TASK ITEM >>
Find the lines in the records that carry the word "imaging". Copy each one.

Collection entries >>
⁂

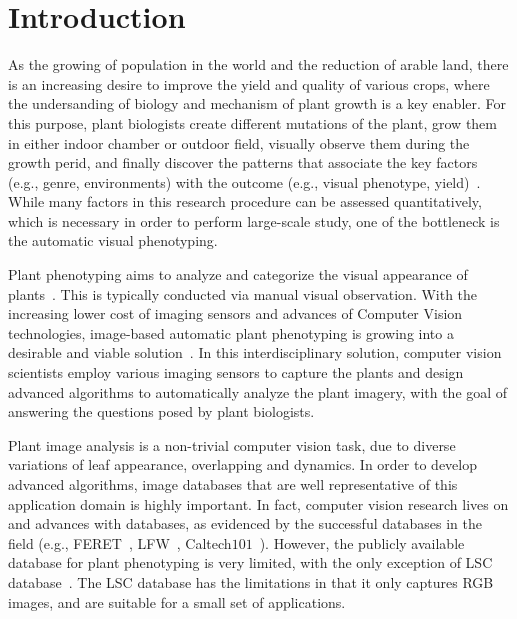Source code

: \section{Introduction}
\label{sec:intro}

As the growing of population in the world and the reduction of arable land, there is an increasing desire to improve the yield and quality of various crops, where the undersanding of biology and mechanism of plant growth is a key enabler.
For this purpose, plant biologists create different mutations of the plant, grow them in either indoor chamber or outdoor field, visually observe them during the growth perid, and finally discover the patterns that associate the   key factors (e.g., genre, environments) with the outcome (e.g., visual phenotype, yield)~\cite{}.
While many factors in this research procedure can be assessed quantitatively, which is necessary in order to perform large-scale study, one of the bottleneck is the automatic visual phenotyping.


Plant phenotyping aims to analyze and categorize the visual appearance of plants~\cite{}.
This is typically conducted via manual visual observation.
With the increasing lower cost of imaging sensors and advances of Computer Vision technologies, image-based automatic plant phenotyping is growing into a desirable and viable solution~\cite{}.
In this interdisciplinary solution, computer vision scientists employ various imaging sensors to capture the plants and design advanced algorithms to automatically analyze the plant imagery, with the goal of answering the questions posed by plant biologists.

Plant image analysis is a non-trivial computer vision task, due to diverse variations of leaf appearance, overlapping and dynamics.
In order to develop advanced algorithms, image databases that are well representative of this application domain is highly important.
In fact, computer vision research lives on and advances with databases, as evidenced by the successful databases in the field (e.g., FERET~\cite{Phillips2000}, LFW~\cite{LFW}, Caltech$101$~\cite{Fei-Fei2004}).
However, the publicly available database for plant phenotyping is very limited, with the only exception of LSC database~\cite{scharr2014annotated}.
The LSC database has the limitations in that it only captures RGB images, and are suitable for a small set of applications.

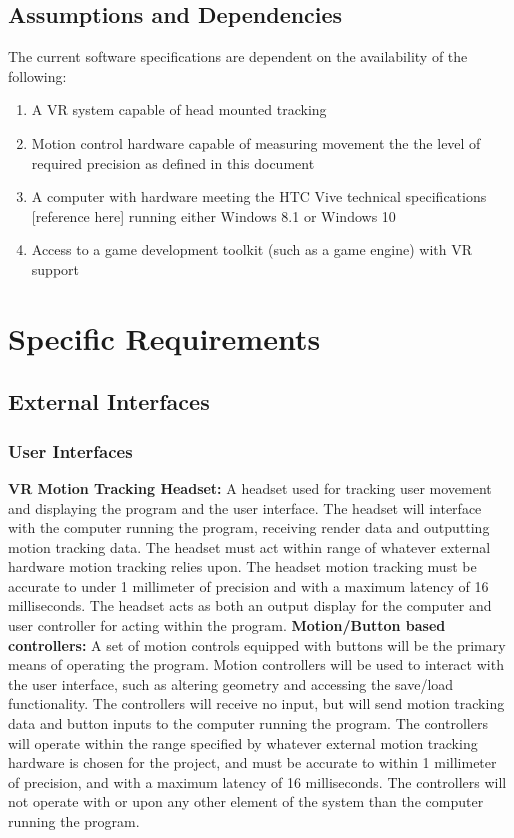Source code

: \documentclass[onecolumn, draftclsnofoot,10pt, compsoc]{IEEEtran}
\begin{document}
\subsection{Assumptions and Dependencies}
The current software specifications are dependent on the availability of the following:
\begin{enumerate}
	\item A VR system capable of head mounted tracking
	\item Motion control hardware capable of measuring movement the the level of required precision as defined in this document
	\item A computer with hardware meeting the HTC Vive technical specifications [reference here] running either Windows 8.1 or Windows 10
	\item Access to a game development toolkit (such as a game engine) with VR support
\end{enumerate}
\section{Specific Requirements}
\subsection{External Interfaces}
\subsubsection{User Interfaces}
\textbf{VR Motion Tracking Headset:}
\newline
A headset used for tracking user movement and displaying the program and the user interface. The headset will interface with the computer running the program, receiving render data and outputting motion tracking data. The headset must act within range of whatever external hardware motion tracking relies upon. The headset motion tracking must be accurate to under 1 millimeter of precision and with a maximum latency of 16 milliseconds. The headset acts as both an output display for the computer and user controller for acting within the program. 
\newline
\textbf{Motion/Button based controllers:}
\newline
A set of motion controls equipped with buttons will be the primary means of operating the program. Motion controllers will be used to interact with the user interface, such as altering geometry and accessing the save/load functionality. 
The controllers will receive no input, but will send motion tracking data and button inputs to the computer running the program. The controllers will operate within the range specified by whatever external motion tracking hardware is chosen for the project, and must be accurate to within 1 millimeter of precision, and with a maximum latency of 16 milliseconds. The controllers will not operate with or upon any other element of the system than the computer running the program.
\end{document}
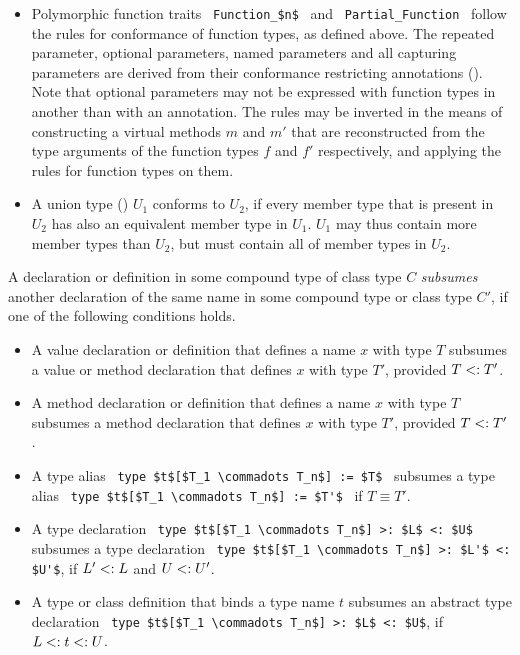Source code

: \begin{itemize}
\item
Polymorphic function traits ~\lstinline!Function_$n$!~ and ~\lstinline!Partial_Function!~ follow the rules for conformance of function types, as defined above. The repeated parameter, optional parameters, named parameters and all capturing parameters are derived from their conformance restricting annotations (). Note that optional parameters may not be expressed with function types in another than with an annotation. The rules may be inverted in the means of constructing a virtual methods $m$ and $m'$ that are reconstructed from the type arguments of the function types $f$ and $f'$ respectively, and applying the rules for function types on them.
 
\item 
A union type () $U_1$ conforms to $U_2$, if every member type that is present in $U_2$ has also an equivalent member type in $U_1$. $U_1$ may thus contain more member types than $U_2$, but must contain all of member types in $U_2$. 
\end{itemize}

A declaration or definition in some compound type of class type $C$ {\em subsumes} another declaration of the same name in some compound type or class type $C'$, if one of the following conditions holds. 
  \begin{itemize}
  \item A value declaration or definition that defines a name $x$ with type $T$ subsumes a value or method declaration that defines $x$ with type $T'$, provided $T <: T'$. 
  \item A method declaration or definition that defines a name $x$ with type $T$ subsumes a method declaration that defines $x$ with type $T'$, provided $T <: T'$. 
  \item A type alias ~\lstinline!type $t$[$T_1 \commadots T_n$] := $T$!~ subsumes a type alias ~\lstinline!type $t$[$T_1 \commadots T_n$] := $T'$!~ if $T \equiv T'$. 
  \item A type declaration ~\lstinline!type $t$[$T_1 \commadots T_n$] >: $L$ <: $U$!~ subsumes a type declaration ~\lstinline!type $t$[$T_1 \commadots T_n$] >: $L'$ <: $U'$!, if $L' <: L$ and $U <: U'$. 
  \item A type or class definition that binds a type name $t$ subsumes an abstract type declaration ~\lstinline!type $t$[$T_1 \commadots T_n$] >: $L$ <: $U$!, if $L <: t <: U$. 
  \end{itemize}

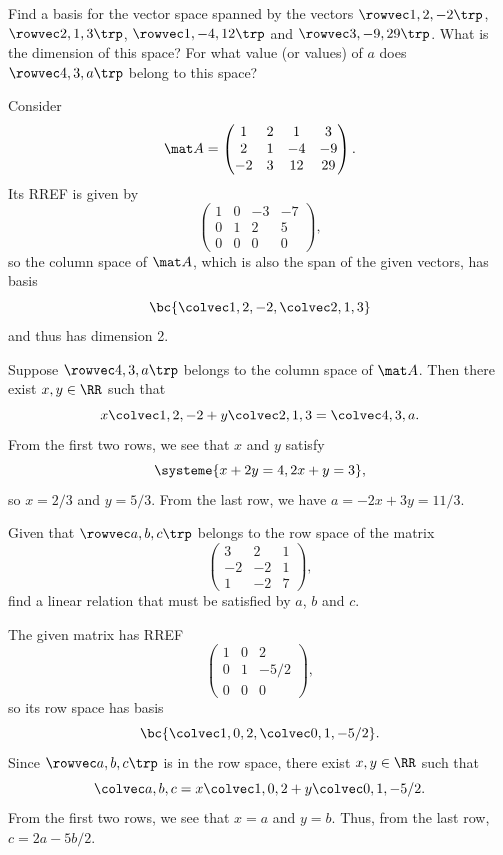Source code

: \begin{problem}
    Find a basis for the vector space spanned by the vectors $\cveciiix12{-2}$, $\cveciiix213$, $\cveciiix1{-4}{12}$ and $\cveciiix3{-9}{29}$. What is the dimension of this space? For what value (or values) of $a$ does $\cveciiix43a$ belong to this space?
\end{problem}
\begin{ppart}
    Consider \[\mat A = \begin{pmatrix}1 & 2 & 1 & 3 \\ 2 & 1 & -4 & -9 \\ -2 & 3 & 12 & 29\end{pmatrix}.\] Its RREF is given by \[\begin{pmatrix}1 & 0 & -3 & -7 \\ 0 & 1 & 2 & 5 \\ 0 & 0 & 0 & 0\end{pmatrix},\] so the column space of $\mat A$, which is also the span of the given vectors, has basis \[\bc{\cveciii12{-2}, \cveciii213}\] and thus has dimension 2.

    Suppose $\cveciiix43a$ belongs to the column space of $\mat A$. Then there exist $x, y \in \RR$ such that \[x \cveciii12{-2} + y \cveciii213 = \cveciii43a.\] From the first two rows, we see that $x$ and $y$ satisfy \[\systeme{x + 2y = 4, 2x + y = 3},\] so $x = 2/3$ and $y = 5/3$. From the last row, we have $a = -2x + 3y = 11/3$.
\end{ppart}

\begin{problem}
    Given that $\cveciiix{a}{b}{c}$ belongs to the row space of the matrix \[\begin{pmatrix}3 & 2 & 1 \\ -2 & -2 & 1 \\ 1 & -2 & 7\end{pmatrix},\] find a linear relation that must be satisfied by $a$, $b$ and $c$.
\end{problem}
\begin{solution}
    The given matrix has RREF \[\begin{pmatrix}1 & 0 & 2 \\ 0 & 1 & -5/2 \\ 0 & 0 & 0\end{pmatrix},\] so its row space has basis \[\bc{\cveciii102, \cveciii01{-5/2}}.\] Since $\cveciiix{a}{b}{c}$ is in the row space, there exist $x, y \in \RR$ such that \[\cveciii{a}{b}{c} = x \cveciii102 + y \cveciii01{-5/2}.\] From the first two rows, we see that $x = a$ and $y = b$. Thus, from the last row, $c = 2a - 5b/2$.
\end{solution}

⁂

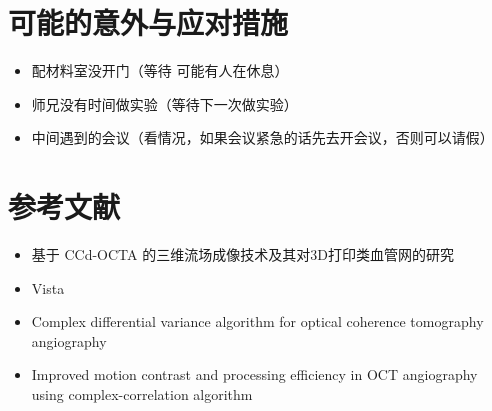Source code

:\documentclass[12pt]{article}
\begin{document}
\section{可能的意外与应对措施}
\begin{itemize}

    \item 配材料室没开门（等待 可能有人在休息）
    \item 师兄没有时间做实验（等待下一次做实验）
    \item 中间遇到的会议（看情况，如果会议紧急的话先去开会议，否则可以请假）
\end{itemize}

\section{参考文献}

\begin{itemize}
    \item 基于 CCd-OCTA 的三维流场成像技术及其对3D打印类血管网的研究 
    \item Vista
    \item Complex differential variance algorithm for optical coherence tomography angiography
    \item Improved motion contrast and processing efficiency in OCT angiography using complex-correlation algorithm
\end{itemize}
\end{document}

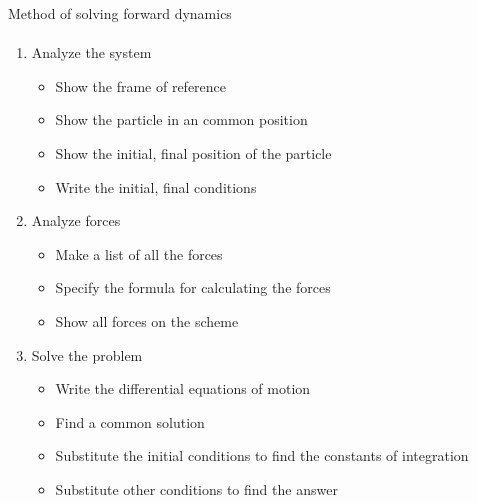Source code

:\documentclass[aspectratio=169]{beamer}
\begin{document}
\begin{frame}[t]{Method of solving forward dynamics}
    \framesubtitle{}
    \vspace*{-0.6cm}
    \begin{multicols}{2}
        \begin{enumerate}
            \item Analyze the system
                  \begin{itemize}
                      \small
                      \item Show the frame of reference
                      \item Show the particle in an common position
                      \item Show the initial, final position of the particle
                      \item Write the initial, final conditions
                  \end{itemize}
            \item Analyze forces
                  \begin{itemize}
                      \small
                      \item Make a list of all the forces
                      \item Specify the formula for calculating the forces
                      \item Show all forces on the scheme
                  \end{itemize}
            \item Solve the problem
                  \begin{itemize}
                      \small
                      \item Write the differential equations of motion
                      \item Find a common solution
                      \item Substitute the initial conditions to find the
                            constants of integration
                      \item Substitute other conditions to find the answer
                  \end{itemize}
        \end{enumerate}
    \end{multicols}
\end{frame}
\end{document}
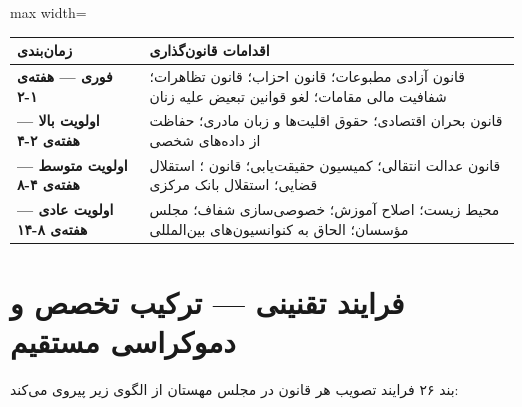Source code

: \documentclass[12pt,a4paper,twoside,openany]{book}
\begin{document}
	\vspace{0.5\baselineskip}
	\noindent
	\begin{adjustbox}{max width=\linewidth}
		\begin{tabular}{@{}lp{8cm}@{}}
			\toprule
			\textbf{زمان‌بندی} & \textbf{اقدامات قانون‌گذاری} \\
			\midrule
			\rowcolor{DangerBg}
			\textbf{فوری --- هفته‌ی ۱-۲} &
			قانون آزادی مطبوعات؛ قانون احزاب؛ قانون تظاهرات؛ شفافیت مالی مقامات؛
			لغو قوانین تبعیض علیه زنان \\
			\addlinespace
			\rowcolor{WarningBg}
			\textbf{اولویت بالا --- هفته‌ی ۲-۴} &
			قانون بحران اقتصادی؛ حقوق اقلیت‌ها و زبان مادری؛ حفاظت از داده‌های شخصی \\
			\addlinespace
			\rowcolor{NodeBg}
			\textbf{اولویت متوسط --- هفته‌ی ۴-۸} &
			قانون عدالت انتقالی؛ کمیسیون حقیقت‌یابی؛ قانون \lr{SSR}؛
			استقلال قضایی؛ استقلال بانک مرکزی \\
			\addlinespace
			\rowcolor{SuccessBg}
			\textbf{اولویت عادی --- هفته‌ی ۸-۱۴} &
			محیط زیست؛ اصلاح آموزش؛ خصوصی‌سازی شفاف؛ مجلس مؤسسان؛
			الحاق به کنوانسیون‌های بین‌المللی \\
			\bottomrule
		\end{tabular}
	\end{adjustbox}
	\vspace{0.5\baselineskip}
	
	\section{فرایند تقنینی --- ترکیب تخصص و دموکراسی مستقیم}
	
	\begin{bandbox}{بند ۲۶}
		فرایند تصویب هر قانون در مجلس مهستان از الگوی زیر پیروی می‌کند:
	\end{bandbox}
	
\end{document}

⁂

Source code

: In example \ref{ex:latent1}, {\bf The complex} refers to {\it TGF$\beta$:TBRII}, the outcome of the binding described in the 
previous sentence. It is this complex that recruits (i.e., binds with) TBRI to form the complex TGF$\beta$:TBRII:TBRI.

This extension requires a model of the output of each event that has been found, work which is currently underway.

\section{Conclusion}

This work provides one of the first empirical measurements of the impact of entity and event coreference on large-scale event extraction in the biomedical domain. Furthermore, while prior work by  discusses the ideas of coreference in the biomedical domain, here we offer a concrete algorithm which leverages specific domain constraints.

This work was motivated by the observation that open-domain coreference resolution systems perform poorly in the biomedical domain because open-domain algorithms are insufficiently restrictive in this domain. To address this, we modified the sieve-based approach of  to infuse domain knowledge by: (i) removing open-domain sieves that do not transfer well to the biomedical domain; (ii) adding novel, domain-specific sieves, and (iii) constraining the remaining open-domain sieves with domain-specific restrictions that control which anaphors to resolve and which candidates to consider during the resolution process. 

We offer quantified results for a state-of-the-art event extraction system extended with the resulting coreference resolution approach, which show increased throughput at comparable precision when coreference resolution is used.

⁂

ANSWER BOX >>
With the increasing lower cost of imaging sensors and advances of Computer Vision technologies, image-based automatic plant phenotyping is growing into a desirable and viable solution~\cite{}.
In this interdisciplinary solution, computer vision scientists employ various imaging sensors to capture the plants and design advanced algorithms to automatically analyze the plant imagery, with the goal of answering the questions posed by plant biologists.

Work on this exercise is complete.